Content you should have understood before watching this video:
- Number 2, ‘Variables’
- Number 3, ‘Variation in data’
- Number 4, ‘Basic statistical metrics’
- Number 5, ‘Standard deviation and standard error’
- Number 6, ‘Populations, samples, hypotheses’
- Number 7, ‘Distributions’
- Number 8, ‘Quantiles and probabilities’
- Number 12, ‘Error types’
- Number 15, ‘The t-test’
- Number 16, ‘Correlation Analysis’
Regression Analysis
The origin of the word
The original publication that coined the term ‘regression’ - it dealt with body sizes of parents and their children.
Regression Analysis
- Measures the dependency of one variable on another
- A linear regression is a predictive model: e.g. it may allow us to predict diabetes risk from the body mass index of a person
- We assume causality, i.e. one variable drives the other one - unlike in correlation analysis!

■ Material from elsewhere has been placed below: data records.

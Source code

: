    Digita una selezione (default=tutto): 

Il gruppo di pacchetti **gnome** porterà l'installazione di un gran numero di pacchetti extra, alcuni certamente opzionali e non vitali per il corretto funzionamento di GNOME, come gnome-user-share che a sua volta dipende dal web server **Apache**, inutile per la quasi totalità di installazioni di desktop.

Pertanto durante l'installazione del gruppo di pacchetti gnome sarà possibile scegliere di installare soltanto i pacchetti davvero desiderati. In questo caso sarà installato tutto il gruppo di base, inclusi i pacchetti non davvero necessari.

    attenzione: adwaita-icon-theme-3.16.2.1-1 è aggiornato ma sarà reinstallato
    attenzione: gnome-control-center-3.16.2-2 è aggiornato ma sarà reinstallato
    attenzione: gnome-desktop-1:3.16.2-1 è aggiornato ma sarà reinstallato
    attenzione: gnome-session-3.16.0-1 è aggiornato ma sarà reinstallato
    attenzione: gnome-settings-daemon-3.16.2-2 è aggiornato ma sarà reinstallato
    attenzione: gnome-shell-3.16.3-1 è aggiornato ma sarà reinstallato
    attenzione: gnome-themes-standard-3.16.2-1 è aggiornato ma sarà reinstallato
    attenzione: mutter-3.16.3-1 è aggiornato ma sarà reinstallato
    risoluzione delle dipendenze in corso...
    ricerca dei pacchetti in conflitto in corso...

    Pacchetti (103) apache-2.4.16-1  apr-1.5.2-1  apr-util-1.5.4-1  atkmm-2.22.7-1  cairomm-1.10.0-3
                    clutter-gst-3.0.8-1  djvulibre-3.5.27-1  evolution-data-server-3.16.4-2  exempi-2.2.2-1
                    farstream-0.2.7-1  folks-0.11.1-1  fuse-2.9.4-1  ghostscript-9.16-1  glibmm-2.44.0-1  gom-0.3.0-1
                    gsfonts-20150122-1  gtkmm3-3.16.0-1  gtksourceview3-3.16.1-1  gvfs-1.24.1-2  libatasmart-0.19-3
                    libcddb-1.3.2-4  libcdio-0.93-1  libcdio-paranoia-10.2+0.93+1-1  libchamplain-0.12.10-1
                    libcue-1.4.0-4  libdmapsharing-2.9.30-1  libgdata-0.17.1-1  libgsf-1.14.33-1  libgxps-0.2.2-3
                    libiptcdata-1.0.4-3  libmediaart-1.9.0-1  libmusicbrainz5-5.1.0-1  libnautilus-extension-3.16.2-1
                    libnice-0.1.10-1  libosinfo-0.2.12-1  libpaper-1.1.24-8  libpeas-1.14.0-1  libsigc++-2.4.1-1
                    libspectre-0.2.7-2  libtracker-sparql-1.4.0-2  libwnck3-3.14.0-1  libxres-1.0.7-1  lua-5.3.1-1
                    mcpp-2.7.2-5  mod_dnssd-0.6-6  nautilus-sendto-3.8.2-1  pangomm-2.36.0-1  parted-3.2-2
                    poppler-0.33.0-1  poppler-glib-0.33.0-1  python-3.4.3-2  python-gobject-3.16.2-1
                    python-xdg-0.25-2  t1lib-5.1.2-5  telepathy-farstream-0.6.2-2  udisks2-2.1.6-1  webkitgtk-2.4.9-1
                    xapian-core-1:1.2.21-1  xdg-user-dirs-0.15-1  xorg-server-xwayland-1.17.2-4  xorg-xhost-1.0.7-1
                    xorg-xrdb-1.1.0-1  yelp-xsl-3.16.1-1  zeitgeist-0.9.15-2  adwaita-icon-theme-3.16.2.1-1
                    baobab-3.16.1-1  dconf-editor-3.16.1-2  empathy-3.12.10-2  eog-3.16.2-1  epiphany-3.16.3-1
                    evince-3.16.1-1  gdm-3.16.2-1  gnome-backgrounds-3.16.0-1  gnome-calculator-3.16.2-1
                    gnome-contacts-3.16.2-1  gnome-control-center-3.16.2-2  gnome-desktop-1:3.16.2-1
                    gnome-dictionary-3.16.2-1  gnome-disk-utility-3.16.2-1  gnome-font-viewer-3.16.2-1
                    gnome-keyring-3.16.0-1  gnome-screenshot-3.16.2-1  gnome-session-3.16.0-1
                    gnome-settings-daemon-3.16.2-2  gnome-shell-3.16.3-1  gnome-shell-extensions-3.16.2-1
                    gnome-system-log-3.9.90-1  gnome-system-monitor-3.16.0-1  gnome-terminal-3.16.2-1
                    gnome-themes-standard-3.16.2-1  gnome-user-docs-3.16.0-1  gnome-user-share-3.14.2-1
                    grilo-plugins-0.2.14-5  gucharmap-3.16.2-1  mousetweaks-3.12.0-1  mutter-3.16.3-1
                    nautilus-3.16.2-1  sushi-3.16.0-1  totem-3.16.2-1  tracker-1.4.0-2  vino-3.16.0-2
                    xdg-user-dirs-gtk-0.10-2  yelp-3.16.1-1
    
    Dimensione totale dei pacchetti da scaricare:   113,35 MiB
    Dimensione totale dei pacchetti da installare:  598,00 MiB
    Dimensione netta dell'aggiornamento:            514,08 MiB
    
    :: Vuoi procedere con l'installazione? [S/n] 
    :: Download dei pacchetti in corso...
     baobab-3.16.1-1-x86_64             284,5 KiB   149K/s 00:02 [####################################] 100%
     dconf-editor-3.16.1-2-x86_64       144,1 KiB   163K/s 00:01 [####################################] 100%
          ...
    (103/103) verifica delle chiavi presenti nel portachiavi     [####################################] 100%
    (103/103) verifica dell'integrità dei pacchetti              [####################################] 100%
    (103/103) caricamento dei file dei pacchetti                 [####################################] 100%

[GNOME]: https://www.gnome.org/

- The two coefficients of a simple linear regression are the slope and the intercept
- In a linear regression, we test for the significance of the slope (only rarely for the significance of the intercept)
Regression Analysis
\(\hat{y} = ax + b\)
\(\hat{y}\) are the estimated y values:
\(\hat{y} - y = {\color{red}{d}}\)
Assuming that the line should go through the mean of x and y, our task is to find \(a\) that minimises the sum of the squared residuals \({\color{red}{d}}\)
Regression Analysis
Assumptions
- \(x\) is measured without error (for the type of regression presented here)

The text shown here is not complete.